* Work item
When you copy the listing, skip the images and return each line verbatim.

* Available data

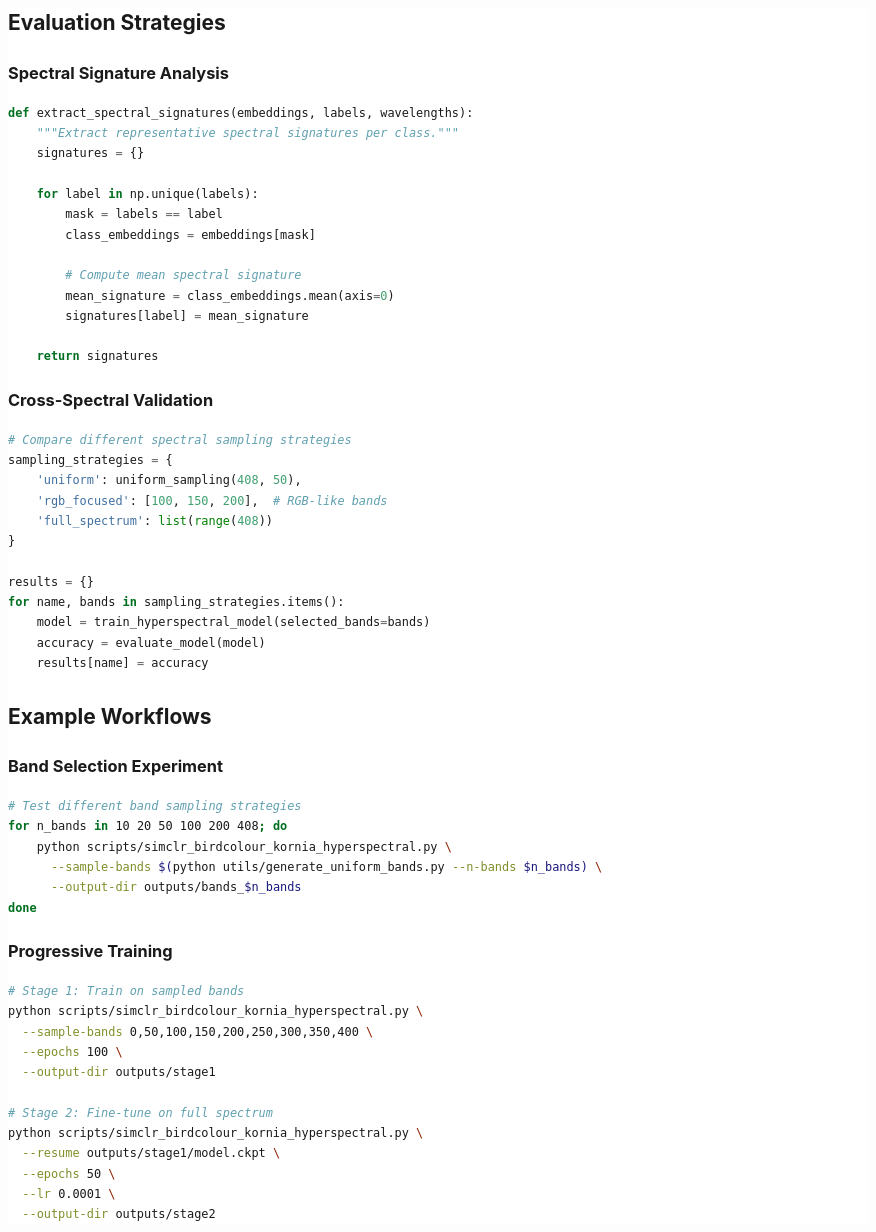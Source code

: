 ## Evaluation Strategies

### Spectral Signature Analysis
```python
def extract_spectral_signatures(embeddings, labels, wavelengths):
    """Extract representative spectral signatures per class."""
    signatures = {}
    
    for label in np.unique(labels):
        mask = labels == label
        class_embeddings = embeddings[mask]
        
        # Compute mean spectral signature
        mean_signature = class_embeddings.mean(axis=0)
        signatures[label] = mean_signature
    
    return signatures
```

### Cross-Spectral Validation
```python
# Compare different spectral sampling strategies
sampling_strategies = {
    'uniform': uniform_sampling(408, 50),
    'rgb_focused': [100, 150, 200],  # RGB-like bands
    'full_spectrum': list(range(408))
}

results = {}
for name, bands in sampling_strategies.items():
    model = train_hyperspectral_model(selected_bands=bands)
    accuracy = evaluate_model(model)
    results[name] = accuracy
```

## Example Workflows

### Band Selection Experiment
```bash
# Test different band sampling strategies
for n_bands in 10 20 50 100 200 408; do
    python scripts/simclr_birdcolour_kornia_hyperspectral.py \
      --sample-bands $(python utils/generate_uniform_bands.py --n-bands $n_bands) \
      --output-dir outputs/bands_$n_bands
done
```

### Progressive Training
```bash
# Stage 1: Train on sampled bands
python scripts/simclr_birdcolour_kornia_hyperspectral.py \
  --sample-bands 0,50,100,150,200,250,300,350,400 \
  --epochs 100 \
  --output-dir outputs/stage1

# Stage 2: Fine-tune on full spectrum
python scripts/simclr_birdcolour_kornia_hyperspectral.py \
  --resume outputs/stage1/model.ckpt \
  --epochs 50 \
  --lr 0.0001 \
  --output-dir outputs/stage2
```

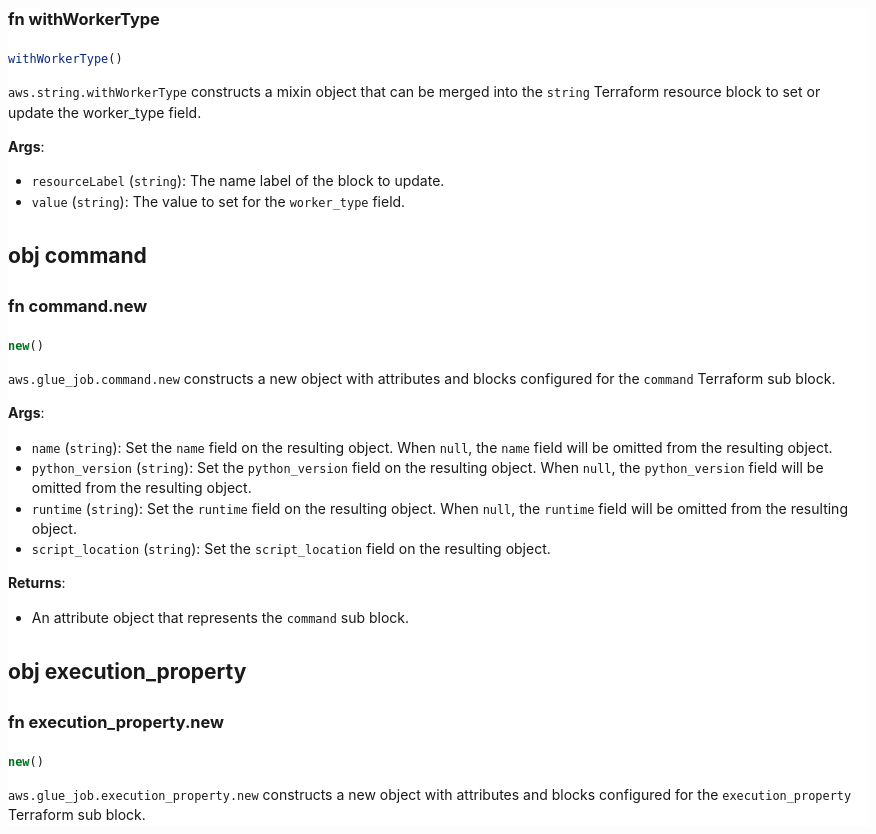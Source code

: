 
### fn withWorkerType

```ts
withWorkerType()
```

`aws.string.withWorkerType` constructs a mixin object that can be merged into the `string`
Terraform resource block to set or update the worker_type field.



**Args**:
  - `resourceLabel` (`string`): The name label of the block to update.
  - `value` (`string`): The value to set for the `worker_type` field.


## obj command



### fn command.new

```ts
new()
```


`aws.glue_job.command.new` constructs a new object with attributes and blocks configured for the `command`
Terraform sub block.



**Args**:
  - `name` (`string`): Set the `name` field on the resulting object. When `null`, the `name` field will be omitted from the resulting object.
  - `python_version` (`string`): Set the `python_version` field on the resulting object. When `null`, the `python_version` field will be omitted from the resulting object.
  - `runtime` (`string`): Set the `runtime` field on the resulting object. When `null`, the `runtime` field will be omitted from the resulting object.
  - `script_location` (`string`): Set the `script_location` field on the resulting object.

**Returns**:
  - An attribute object that represents the `command` sub block.


## obj execution_property



### fn execution_property.new

```ts
new()
```


`aws.glue_job.execution_property.new` constructs a new object with attributes and blocks configured for the `execution_property`
Terraform sub block.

* Solution
Source code

: ## Evaluation Strategies

### Spectral Signature Analysis
```python
def extract_spectral_signatures(embeddings, labels, wavelengths):
    """Extract representative spectral signatures per class."""
    signatures = {}
    
    for label in np.unique(labels):
        mask = labels == label
        class_embeddings = embeddings[mask]
        
        # Compute mean spectral signature
        mean_signature = class_embeddings.mean(axis=0)
        signatures[label] = mean_signature
    
    return signatures
```

### Cross-Spectral Validation
```python
# Compare different spectral sampling strategies
sampling_strategies = {
    'uniform': uniform_sampling(408, 50),
    'rgb_focused': [100, 150, 200],  # RGB-like bands
    'full_spectrum': list(range(408))
}

results = {}
for name, bands in sampling_strategies.items():
    model = train_hyperspectral_model(selected_bands=bands)
    accuracy = evaluate_model(model)
    results[name] = accuracy
```

## Example Workflows

### Band Selection Experiment
```bash
# Test different band sampling strategies
for n_bands in 10 20 50 100 200 408; do
    python scripts/simclr_birdcolour_kornia_hyperspectral.py \
      --sample-bands $(python utils/generate_uniform_bands.py --n-bands $n_bands) \
      --output-dir outputs/bands_$n_bands
done
```

### Progressive Training
```bash
# Stage 1: Train on sampled bands
python scripts/simclr_birdcolour_kornia_hyperspectral.py \
  --sample-bands 0,50,100,150,200,250,300,350,400 \
  --epochs 100 \
  --output-dir outputs/stage1

# Stage 2: Fine-tune on full spectrum
python scripts/simclr_birdcolour_kornia_hyperspectral.py \
  --resume outputs/stage1/model.ckpt \
  --epochs 50 \
  --lr 0.0001 \
  --output-dir outputs/stage2
```

Source code

: 
### fn withWorkerType

```ts
withWorkerType()
```

`aws.string.withWorkerType` constructs a mixin object that can be merged into the `string`
Terraform resource block to set or update the worker_type field.



**Args**:
  - `resourceLabel` (`string`): The name label of the block to update.
  - `value` (`string`): The value to set for the `worker_type` field.


## obj command



### fn command.new

```ts
new()
```


`aws.glue_job.command.new` constructs a new object with attributes and blocks configured for the `command`
Terraform sub block.



**Args**:
  - `name` (`string`): Set the `name` field on the resulting object. When `null`, the `name` field will be omitted from the resulting object.
  - `python_version` (`string`): Set the `python_version` field on the resulting object. When `null`, the `python_version` field will be omitted from the resulting object.
  - `runtime` (`string`): Set the `runtime` field on the resulting object. When `null`, the `runtime` field will be omitted from the resulting object.
  - `script_location` (`string`): Set the `script_location` field on the resulting object.

**Returns**:
  - An attribute object that represents the `command` sub block.


## obj execution_property



### fn execution_property.new

```ts
new()
```


`aws.glue_job.execution_property.new` constructs a new object with attributes and blocks configured for the `execution_property`
Terraform sub block.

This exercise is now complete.